RECORD EXCERPTS section start
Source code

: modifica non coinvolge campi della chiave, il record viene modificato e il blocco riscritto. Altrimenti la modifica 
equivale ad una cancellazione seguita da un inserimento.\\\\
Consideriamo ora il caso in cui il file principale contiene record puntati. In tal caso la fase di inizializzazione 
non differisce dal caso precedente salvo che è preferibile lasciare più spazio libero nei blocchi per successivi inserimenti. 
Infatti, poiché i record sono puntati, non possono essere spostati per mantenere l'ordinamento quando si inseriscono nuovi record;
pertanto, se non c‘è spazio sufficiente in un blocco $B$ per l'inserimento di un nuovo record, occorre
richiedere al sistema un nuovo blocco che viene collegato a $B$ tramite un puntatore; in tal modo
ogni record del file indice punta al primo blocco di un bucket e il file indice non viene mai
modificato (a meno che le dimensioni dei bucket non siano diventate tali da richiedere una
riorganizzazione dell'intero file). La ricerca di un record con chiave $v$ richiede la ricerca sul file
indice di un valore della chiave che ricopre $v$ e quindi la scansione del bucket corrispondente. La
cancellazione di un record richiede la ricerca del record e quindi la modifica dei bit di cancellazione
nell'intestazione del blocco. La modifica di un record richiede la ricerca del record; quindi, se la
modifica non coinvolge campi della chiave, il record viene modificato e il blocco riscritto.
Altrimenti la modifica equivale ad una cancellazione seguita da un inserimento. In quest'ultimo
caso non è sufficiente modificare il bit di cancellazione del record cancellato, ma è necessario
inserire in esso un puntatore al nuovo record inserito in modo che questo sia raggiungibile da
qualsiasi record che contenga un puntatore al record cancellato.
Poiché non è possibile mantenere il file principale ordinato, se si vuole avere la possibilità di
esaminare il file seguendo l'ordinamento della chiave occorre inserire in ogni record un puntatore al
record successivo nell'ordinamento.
RECORD EXCERPTS section end
RECORD EXCERPTS section start
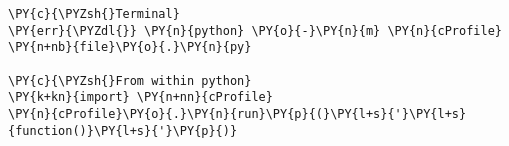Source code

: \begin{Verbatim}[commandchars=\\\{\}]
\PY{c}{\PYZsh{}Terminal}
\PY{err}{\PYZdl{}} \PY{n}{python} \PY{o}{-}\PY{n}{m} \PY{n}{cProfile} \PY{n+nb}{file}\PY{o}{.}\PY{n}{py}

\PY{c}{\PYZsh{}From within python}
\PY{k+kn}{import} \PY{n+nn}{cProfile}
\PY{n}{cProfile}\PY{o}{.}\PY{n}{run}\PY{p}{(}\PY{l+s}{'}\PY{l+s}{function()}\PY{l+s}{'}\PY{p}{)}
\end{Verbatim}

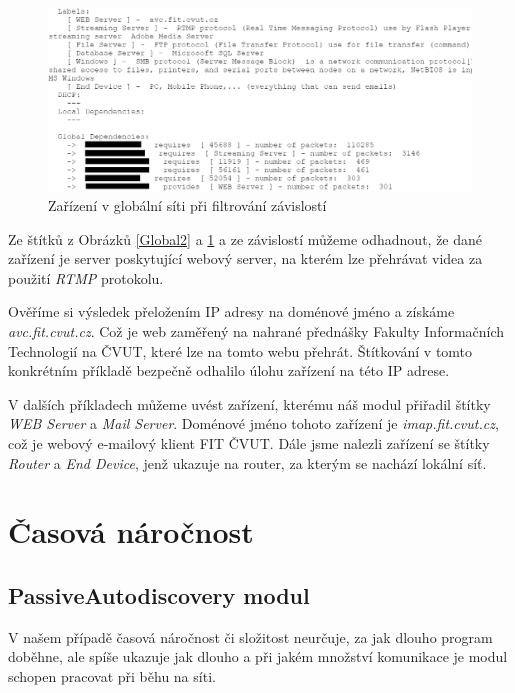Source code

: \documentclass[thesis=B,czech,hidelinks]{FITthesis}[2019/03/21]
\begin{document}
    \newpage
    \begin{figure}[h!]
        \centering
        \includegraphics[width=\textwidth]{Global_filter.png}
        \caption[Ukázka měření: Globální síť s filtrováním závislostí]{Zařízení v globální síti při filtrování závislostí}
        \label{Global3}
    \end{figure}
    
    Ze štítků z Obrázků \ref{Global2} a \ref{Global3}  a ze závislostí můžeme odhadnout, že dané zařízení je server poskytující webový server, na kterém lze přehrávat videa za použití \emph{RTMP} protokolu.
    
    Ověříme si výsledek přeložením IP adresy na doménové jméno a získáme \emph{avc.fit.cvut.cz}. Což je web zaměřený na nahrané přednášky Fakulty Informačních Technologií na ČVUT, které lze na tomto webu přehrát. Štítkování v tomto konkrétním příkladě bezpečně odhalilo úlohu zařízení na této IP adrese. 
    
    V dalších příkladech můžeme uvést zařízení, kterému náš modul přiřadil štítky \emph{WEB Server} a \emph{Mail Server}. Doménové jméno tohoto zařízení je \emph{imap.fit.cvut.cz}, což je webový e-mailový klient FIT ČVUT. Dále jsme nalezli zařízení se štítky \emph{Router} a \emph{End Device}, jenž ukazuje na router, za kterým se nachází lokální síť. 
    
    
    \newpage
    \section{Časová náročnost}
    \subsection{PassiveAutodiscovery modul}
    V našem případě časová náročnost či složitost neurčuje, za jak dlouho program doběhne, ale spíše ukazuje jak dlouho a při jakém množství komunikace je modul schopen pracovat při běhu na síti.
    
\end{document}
RECORD EXCERPTS section end
RECORD EXCERPTS section start
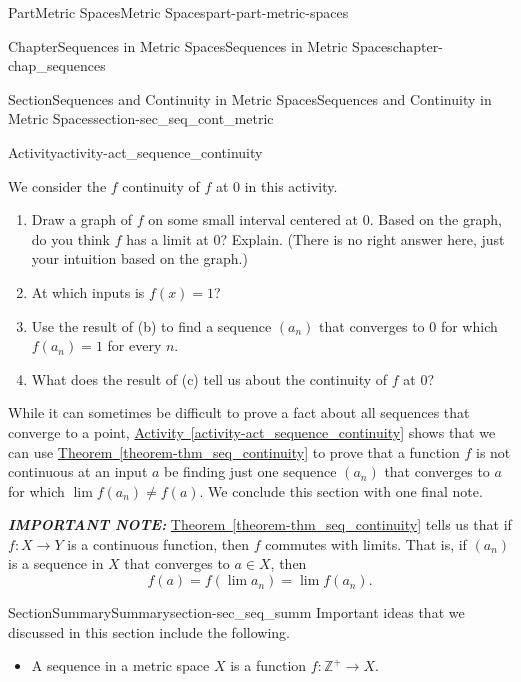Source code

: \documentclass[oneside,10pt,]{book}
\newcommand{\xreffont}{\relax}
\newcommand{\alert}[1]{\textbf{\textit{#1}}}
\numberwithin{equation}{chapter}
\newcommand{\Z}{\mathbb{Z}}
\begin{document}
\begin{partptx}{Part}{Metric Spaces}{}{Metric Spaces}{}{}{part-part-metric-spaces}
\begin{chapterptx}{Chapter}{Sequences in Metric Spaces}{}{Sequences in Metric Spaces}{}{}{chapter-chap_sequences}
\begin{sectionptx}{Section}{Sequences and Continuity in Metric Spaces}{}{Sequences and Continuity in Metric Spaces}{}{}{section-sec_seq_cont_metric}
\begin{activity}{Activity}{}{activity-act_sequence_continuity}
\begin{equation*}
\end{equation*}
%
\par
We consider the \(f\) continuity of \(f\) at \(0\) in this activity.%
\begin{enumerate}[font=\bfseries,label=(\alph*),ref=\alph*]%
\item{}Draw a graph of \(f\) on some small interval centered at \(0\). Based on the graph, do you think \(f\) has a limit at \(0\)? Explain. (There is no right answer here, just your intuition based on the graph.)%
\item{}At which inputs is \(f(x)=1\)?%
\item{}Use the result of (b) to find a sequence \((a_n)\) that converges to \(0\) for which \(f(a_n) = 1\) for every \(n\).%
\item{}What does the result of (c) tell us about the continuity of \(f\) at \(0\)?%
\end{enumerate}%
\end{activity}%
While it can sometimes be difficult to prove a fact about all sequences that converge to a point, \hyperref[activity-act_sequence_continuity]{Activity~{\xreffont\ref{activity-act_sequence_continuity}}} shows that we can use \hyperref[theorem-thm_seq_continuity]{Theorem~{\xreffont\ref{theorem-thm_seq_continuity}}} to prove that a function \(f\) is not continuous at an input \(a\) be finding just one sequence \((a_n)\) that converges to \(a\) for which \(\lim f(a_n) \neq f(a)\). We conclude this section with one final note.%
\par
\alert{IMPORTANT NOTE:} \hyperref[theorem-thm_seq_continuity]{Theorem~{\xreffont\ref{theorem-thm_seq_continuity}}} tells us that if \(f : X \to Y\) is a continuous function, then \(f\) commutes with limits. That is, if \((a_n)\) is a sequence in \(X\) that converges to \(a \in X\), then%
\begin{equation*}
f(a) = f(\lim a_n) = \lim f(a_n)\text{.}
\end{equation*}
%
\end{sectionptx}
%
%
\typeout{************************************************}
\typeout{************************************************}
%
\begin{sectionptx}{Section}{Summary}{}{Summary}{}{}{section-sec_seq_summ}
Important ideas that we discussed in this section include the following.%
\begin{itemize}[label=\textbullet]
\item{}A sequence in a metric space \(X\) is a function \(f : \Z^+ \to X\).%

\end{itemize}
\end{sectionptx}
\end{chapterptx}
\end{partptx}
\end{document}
RECORD EXCERPTS section end
- WHAT NEEDS TO BE DONE
Repeat the entries above verbatim, but only from the line that has "Infatti, poiché i" down to the line that has "pertanto, se non", inclusive.

- TASK RESPONSE
Infatti, poiché i record sono puntati, non possono essere spostati per mantenere l'ordinamento quando si inseriscono nuovi record;
pertanto, se non c‘è spazio sufficiente in un blocco $B$ per l'inserimento di un nuovo record, occorre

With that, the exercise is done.